When a part of a system resembles the whole at different magnifications, it exhibits fractal spatial patterns. A broccoli is such a pattern. Many florets make a bud. Many buds make a whole head. A tiny floret, a bud, and the head, are similar but each other’s scaled versions. If I showed you a picture, you can’t tell if I cheated by zooming in on a floret. Without placing a penny for scale, I could have photographed a floret instead of a whole head. It’s called *scale invariance.* When we encounter an invariance in physics, some symmetry lurks within, and a conservation law usually follows. What laws underlie scale invariance?

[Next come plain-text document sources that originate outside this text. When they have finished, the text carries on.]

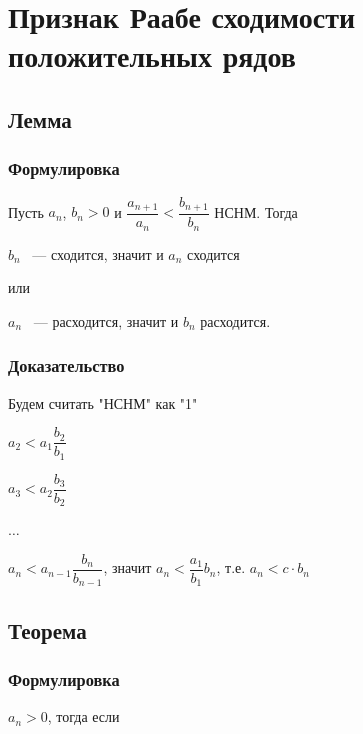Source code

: \documentclass{article}
\begin{document}
    \newpage
    
    \section{Признак Раабе сходимости положительных рядов}
    
        \subsection{Лемма}
        
            \subsubsection{Формулировка}
            
                Пусть $a_n$, $b_n > 0$ и $\dfrac{a_{n + 1}}{a_n} < \dfrac{b_{n + 1}}{b_n}$ НСНМ. Тогда
                
                $b_n$ ~--- сходится, значит и $a_n$ сходится
                
                или
                
                $a_n$ ~--- расходится, значит и $b_n$ расходится.
                
            \subsubsection{Доказательство}
            
                Будем считать "НСНМ" как "1"
                
                $a_2 < a_1 \dfrac{b_2}{b_1}$
                
                $a_3 < a_2 \dfrac{b_3}{b_2}$
                
                $\ldots$
                
                $a_n < a_{n - 1} \dfrac{b_n}{b_{n - 1}}$, значит $a_n < \dfrac{a_1}{b_1} b_n$, т.е. $a_n < c \cdot b_n$
        
        \subsection{Теорема}
        
            \subsubsection{Формулировка}
            
                $a_n > 0$, тогда если 
                
\end{document}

This remarkable resemblance at each scale is the idea of self-similarity or fractal geometry. A river gets fed by a fractal network of tributaries fed by a network of streams. Water erodes soil. A rut deepens into a spectacular canyon exhibiting fractal patterns, all under just the right conditions.

Other networks, such as a mosaic of faults in tectonic plates, are fractal-like. They release pent-up stress as earthquakes when it exceeds a critical value. Minor rumbles are all too frequent but barely registered. Significant fissures are less frequent. The catastrophic ones that cause tsunamis are once-in-a-lifetime events. It’s all about the frequency of events.

# Power Laws

A *power law* is a mathematical statement of the *frequency of events with size. *It is indicative of *their scale-free nature by degrees of magnification, *just like in the image of broccoli. The jagged edges of coastlines, crackles of lightning bolts, clusters of stars, mountain ranges, and clouds are all fractal-like. Biology has an abundance of fractals in trees, heads of *broccoli*, the cardiovascular system, an immense network of neurons and synapses that form a brain, metabolic rates — the list is endless. Fractal phenomena are widespread. A good model must capture fractals and power laws.

# Pink Noise

Imagine streaming your favorite song on your app at different speeds. It’s low and hollow at half or a quarter of its recorded speed (or tempo). Doubling or quadrupling makes it sound like high-pitched squeaks. But what if it sounded similar regardless of the speed? There are such sounds in nature — rumbling thunder, howling wind, the patter of rain, waterfalls, a gentle breeze and so on. Such sounds are complex. In a spectrum of sounds named after colors, white, pink, and brown noise have distinct signatures based on their frequency.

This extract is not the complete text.